Se fizermos uma transição, a nível mundial – e tem mesmo que ser a nível mundial, senão, não funciona – conseguimos chegar a um patamar melhor. Se muitos países não cooperarem na adoção de novos comportamentos e desrespeitarem as regras – os chamados “free riders” – então a estratégia, por muito boa que seja, está, à partida, condenada.

Acha possível, alguma vez, vermos “Direitos Ambientais” consignados na Declaração Universal dos Direitos Humanos e o seu desrespeito ser considerado uma violação dos mesmos?
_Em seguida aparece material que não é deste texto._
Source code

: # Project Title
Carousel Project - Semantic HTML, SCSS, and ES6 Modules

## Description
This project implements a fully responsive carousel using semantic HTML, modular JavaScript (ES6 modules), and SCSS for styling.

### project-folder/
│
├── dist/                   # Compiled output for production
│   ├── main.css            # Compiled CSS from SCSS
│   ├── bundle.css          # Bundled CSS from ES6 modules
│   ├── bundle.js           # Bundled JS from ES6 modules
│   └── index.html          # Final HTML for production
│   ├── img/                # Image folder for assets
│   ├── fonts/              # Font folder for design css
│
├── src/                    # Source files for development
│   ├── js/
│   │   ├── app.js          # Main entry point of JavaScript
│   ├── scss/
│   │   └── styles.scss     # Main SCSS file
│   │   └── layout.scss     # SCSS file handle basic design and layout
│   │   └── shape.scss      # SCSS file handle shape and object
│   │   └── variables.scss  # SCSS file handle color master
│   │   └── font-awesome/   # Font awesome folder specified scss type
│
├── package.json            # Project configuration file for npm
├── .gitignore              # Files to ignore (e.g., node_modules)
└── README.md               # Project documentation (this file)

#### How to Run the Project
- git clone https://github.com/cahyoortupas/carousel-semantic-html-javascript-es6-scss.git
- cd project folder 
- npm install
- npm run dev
É uma questão tentadora. Porém os direitos ambientais não estão definidos. O mais importante, para já, é que as pessoas estejam conscientes de que nós continuamos muito ligados e dependentes do ambiente e dos recursos naturais. E que a tecnologia não resolve tudo, ao contrário do que muitos acreditam. Em muitos aspetos o ambiente ainda tem e terá a última palavra. Há uma teoria que diz que a relação com o ambiente é, até certo ponto, supérflua, e que nós podemos ser independentes do ambiente, substituindo os seus serviços por produtos e serviços obtidos através da ciência, da tecnologia e da inovação. Alguns acreditam que caminhamos para uma singularidade tecnológica devido ao ritmo crescente de aparecimento de novas tecnologias, instrumentos e produtos. A singularidade dá-se quando os computadores, por meio da inteligência artificial, adquirirem uma autonomia e uma capacidade de resolução de problemas, de mobilidade e de interação com o ambiente e com o homem superior aos próprios humanos. Nesta visão pós-humanista a natureza e o ambiente perdem o seu antigo valor. O problema é que nem todos podem beneficiar destes avanços tecnológicos pelo que muitos continuarão confrontados com os mesmos problemas de sobrevivência, como se fossem os “zombies” de um mundo disfuncional. As utopias pós-humanistas conduziriam a maiores desigualdades e a maiores problemas sociais. Tentar dissociar o homem do ambiente é uma tarefa perigosa e impossível de realizar para o conjunto da humanidade. Implicaria a negação da Declaração Universal dos Direitos Humanos.

* Hidroponia é a arte e a ciência de crescer plantas numa solução de água e nutrientes em que as raízes são suportadas por um meio que não o solo.